PAOLO ROSATO
Elezioni Emilia Romagna

Salvini con la Borgonzoni dopo le elezioni: "Rifarei tutto, anche il citofono"

Il leader della Lega difende la sua candidata: "Sono straconvinto che Lucia potesse giocarsela fino in fondo". "Venerdì Lucia dirà se resta o no in Senato"

Matteo Salvini e Lucia Borgonzoni in conferenza stampa (FotoSchicchi)

Matteo Salvini e Lucia Borgonzoni in conferenza stampa (FotoSchicchi)

Bologna, 27 gennaio 2020 - "Rifarei tutto, anche il citofono, il radiotelefono, il grammofono". Così il leader della Lega Matteo Salvini ironizza, il giorno dopo il ko alle regionali in Emilia Romagna. "Da domani mi metto giù pancia a terra a lavorare con i nostri eletti su burocrazia e sanità". "Venerdì Lucia dirà se resta in Senato oppure no". Lucia Borgonzoni, nella conferenza stampa di analisi del voto del lunedì mattina leghista, ripete tre volte che si metterà al lavoro in Regione, senza però chiarire se si dimetterà dall'incarico di senatrice, incompatibile con quello di consigliera regionale. 

Ma è lo stesso Salvini a chiarire l'inghippo. "Lucia vorrebbe rimanere tra la sua gente, ma io ho non ancora decido se forse è meglio tenerla a Roma.

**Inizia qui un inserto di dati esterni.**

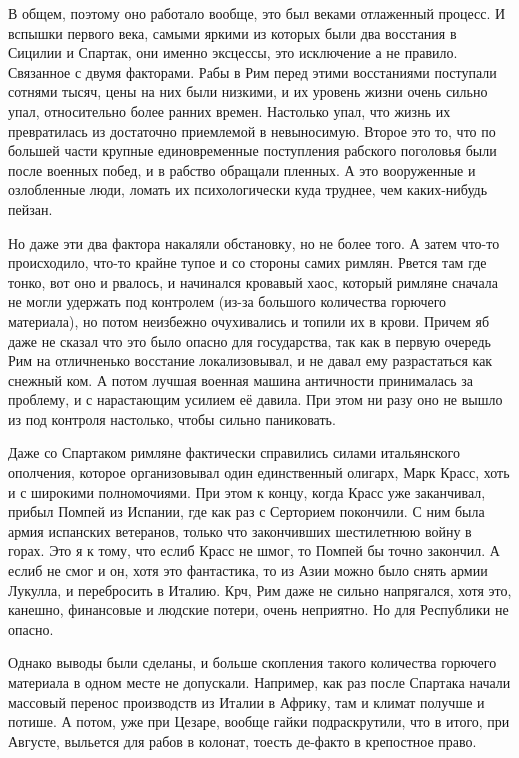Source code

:В общем, поэтому оно работало вообще, это был веками отлаженный процесс. И вспышки первого века, самыми яркими из которых были два восстания в Сицилии и Спартак, они именно эксцессы, это исключение а не правило. Связанное с двумя факторами. Рабы в Рим перед этими восстаниями поступали сотнями тысяч, цены на них были низкими, и их уровень жизни очень сильно упал, относительно более ранних времен. Настолько упал, что жизнь их превратилась из достаточно приемлемой в невыносимую. Второе это то, что по большей части крупные единовременные поступления рабского поголовья были после военных побед, и в рабство обращали пленных. А это вооруженные и озлобленные люди, ломать их психологически куда труднее, чем каких-нибудь пейзан.


Но даже эти два фактора накаляли обстановку, но не более того. А затем что-то происходило, что-то крайне тупое и со стороны самих римлян. Рвется там где тонко, вот оно и рвалось, и начинался кровавый хаос, который римляне сначала не могли удержать под контролем (из-за большого количества горючего материала), но потом неизбежно очухивались и топили их в крови. Причем яб даже не сказал что это было опасно для государства, так как в первую очередь Рим на отличненько восстание локализовывал, и не давал ему разрастаться как снежный ком. А потом лучшая военная машина античности принималась за проблему, и с нарастающим усилием её давила. При этом ни разу оно не вышло из под контроля настолько, чтобы сильно паниковать.

Даже со Спартаком римляне фактически справились силами итальянского ополчения, которое организовывал один единственный олигарх, Марк Красс, хоть и с широкими полномочиями. При этом к концу, когда Красс уже заканчивал, прибыл Помпей из Испании, где как раз с Серторием покончили. С ним была армия испанских ветеранов, только что закончивших шестилетнюю войну в горах. Это я к тому, что еслиб Красс не шмог, то Помпей бы точно закончил. А еслиб не смог и он, хотя это фантастика, то из Азии можно было снять армии Лукулла, и перебросить в Италию. Крч, Рим даже не сильно напрягался, хотя это, канешно, финансовые и людские потери, очень неприятно. Но для Республики не опасно.


Однако выводы были сделаны, и больше скопления такого количества горючего материала в одном месте не допускали. Например, как раз после Спартака начали массовый перенос производств из Италии в Африку, там и климат получше и потише. А потом, уже при Цезаре, вообще гайки подраскрутили, что в итого, при Августе, выльется для рабов в колонат, тоесть де-факто в крепостное право.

Lo diremo venerdì". Allo Zanhotel di Bentivoglio, teatro dell'inattesa sconfitta, Matteo e Lucia provano a spiegare cosa non è andato. "Con la coalizione nessun problema - spiega Lucia -, e se nelle città effettivamente siamo andati sotto, in molte province abbiamo vinto, segno che la.nostra offerta piace. In tanti, tra associazioni, imprenditori e mondo produttivo in generale, mi stanno già cercando. Vigileremo sulle promesse fatta da Stefano Bonaccini". Tra i due non c'è stato ancora alcun contatto telefonico. "Io non ho il suo numero - spiega la Borgonzoni -, ma credo che lo sentirò in giornata".

"Sono straconvinto che Lucia potesse giocarsela fino in fondo e entusiasta delle idee che Lucia ha portato in giro", ha aggiunto imperterrito il leader della Lega. Per Salvini l'Emilia-Romagna è "regione esigente", per questo "è un onere e un onore quello di rappresentare così tante persone". Salvini ha sottolineato poi che "in 4 province su 9 la Lega ha stravinto".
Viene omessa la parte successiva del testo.